▶ [About this task]
Copy every line of the data in which the word "caption" occurs.

▽

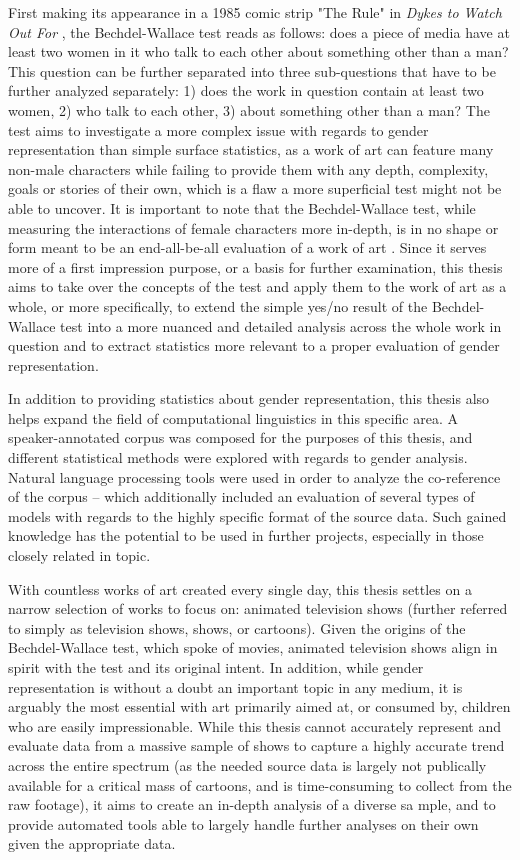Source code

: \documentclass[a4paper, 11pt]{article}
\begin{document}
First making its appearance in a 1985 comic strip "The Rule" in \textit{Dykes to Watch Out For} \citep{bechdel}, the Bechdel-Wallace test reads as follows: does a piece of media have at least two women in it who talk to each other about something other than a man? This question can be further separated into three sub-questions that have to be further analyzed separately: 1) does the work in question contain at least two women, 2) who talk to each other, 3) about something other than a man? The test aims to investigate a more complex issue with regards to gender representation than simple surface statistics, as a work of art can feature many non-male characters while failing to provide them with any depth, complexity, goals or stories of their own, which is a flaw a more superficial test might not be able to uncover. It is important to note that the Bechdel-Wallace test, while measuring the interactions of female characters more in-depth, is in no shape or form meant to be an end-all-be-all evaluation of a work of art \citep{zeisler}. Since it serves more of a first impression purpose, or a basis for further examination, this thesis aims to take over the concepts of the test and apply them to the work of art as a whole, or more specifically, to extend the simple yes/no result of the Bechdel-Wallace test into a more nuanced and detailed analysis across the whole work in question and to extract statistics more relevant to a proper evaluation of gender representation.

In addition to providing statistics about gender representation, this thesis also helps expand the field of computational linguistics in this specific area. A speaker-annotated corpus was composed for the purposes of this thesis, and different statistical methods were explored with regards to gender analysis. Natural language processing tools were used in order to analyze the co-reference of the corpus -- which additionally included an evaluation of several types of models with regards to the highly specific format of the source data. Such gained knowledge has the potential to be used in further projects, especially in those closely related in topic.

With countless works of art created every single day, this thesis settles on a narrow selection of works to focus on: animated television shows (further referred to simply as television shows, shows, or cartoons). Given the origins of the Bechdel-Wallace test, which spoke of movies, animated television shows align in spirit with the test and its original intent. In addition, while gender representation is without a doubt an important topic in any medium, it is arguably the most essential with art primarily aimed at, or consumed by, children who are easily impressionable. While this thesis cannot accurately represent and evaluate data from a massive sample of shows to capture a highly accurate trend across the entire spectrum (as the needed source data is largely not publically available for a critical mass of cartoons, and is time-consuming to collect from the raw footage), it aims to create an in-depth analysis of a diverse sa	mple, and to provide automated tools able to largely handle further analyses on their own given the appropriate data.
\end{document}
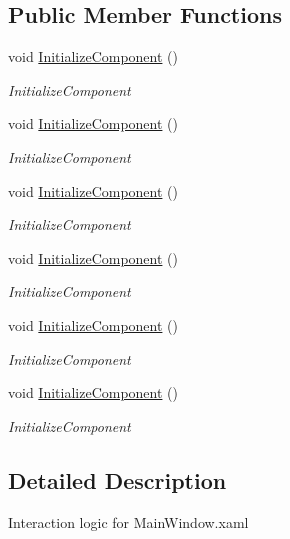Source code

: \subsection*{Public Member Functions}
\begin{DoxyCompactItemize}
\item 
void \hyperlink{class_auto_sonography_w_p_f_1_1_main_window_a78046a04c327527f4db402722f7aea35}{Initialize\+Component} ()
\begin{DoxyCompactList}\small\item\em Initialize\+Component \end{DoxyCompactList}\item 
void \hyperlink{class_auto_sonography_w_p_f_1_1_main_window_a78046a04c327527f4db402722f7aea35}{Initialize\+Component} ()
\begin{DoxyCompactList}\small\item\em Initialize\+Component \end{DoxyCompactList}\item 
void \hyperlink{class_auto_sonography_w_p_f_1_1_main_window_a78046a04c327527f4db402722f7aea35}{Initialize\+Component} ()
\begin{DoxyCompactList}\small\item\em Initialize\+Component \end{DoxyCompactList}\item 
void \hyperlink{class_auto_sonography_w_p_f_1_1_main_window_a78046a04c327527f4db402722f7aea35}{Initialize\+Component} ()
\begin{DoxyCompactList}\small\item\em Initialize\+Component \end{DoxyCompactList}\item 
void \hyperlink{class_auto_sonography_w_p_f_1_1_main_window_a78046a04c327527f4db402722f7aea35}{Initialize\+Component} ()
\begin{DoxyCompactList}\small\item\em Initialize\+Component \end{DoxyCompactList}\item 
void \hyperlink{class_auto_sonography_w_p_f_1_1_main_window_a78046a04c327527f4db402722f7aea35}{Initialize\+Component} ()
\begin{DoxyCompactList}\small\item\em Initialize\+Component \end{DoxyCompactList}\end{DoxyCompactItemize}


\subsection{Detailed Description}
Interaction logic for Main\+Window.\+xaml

△
▽

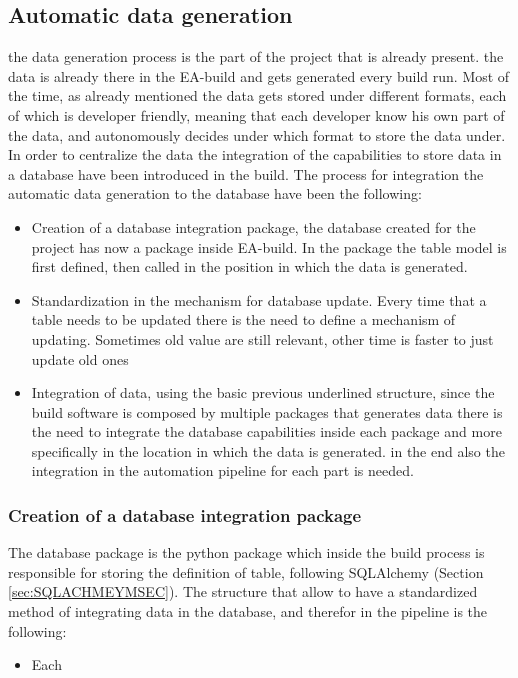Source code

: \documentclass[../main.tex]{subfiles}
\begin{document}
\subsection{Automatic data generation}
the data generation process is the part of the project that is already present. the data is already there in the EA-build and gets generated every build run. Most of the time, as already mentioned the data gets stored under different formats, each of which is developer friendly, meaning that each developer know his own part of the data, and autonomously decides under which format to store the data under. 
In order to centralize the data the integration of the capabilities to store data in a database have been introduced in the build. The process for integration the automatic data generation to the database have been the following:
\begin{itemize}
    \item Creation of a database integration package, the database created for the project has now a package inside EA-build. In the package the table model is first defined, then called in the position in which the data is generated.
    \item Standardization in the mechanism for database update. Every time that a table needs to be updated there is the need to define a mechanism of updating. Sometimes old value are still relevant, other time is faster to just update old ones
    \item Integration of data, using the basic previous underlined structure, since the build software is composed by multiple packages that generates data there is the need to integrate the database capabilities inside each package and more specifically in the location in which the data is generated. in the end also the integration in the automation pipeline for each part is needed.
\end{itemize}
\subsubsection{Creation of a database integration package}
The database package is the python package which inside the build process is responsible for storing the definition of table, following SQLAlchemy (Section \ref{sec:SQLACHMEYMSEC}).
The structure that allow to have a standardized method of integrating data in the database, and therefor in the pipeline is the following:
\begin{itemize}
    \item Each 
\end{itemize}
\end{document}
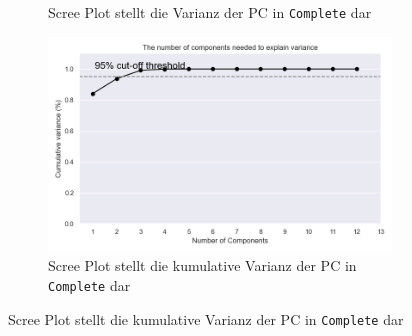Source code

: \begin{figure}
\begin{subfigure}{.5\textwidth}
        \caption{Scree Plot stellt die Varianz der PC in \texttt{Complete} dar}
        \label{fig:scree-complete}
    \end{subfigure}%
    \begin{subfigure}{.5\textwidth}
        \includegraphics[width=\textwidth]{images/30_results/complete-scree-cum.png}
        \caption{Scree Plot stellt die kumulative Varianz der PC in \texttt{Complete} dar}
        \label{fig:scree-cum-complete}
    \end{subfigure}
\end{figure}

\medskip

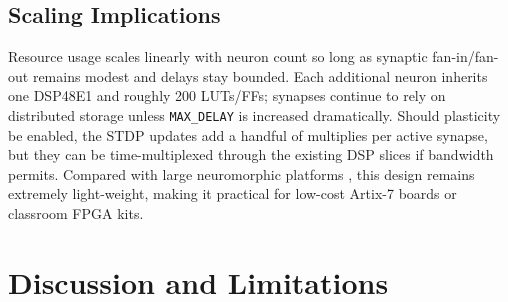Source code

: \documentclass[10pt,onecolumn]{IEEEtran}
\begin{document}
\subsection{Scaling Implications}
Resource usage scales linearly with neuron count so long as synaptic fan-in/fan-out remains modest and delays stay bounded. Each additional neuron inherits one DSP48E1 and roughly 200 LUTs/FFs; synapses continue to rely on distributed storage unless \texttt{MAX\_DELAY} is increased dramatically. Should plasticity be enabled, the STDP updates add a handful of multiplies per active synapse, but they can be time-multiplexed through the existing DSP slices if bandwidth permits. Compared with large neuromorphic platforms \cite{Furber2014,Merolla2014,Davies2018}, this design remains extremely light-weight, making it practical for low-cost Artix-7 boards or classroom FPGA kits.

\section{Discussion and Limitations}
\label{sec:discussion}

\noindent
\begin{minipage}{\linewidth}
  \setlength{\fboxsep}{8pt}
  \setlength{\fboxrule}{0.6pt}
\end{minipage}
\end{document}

△

▶ [Answer area]
        \caption{Scree Plot stellt die Varianz der PC in \texttt{Complete} dar}
        \caption{Scree Plot stellt die kumulative Varianz der PC in \texttt{Complete} dar}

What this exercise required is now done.